■ **Instructions for the task**:
Restate the records word for word. Include no pictures.
--- Excerpted data Enclosed Below ---
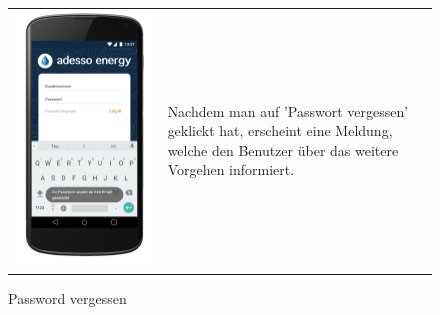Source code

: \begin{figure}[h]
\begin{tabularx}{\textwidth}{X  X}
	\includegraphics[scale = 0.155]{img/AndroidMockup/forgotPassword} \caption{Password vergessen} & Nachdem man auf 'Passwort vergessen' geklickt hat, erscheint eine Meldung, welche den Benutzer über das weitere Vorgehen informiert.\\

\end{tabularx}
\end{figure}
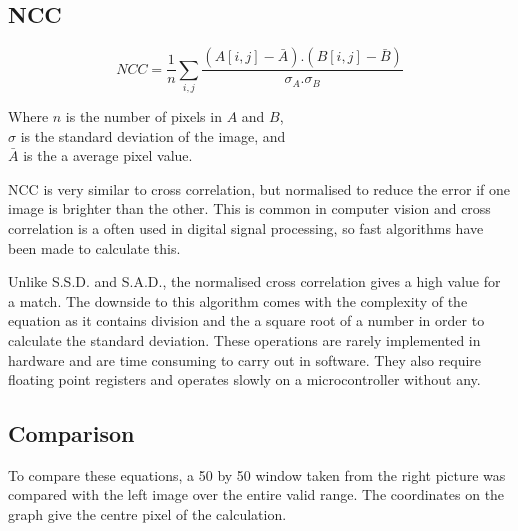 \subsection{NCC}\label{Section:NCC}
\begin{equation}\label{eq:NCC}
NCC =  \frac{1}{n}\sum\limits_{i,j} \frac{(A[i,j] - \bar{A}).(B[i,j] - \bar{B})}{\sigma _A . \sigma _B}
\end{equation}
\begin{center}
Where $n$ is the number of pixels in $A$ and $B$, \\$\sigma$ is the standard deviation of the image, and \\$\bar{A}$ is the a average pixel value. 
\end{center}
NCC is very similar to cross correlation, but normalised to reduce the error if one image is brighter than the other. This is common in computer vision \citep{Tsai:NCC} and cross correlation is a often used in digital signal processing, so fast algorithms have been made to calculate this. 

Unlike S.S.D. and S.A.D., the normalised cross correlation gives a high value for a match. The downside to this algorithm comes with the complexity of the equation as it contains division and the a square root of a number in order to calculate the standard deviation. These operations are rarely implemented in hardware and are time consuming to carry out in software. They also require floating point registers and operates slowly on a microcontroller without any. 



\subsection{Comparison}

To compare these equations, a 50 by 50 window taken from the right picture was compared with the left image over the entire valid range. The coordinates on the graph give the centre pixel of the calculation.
--- End of Enclosed Excerpted data ---
■ **Solution for this task**:
Source code

: \begin{figure}[h]
\begin{tabularx}{\textwidth}{X  X}
	\includegraphics[scale = 0.155]{img/AndroidMockup/forgotPassword} \caption{Password vergessen} & Nachdem man auf 'Passwort vergessen' geklickt hat, erscheint eine Meldung, welche den Benutzer über das weitere Vorgehen informiert.\\

\end{tabularx}
\end{figure}
 \subsection{NCC}\label{Section:NCC}
\begin{equation}\label{eq:NCC}
NCC =  \frac{1}{n}\sum\limits_{i,j} \frac{(A[i,j] - \bar{A}).(B[i,j] - \bar{B})}{\sigma _A . \sigma _B}
\end{equation}
\begin{center}
Where $n$ is the number of pixels in $A$ and $B$, \\$\sigma$ is the standard deviation of the image, and \\$\bar{A}$ is the a average pixel value. 
\end{center}
NCC is very similar to cross correlation, but normalised to reduce the error if one image is brighter than the other. This is common in computer vision \citep{Tsai:NCC} and cross correlation is a often used in digital signal processing, so fast algorithms have been made to calculate this. 

Unlike S.S.D. and S.A.D., the normalised cross correlation gives a high value for a match. The downside to this algorithm comes with the complexity of the equation as it contains division and the a square root of a number in order to calculate the standard deviation. These operations are rarely implemented in hardware and are time consuming to carry out in software. They also require floating point registers and operates slowly on a microcontroller without any. 



\subsection{Comparison}

To compare these equations, a 50 by 50 window taken from the right picture was compared with the left image over the entire valid range. The coordinates on the graph give the centre pixel of the calculation.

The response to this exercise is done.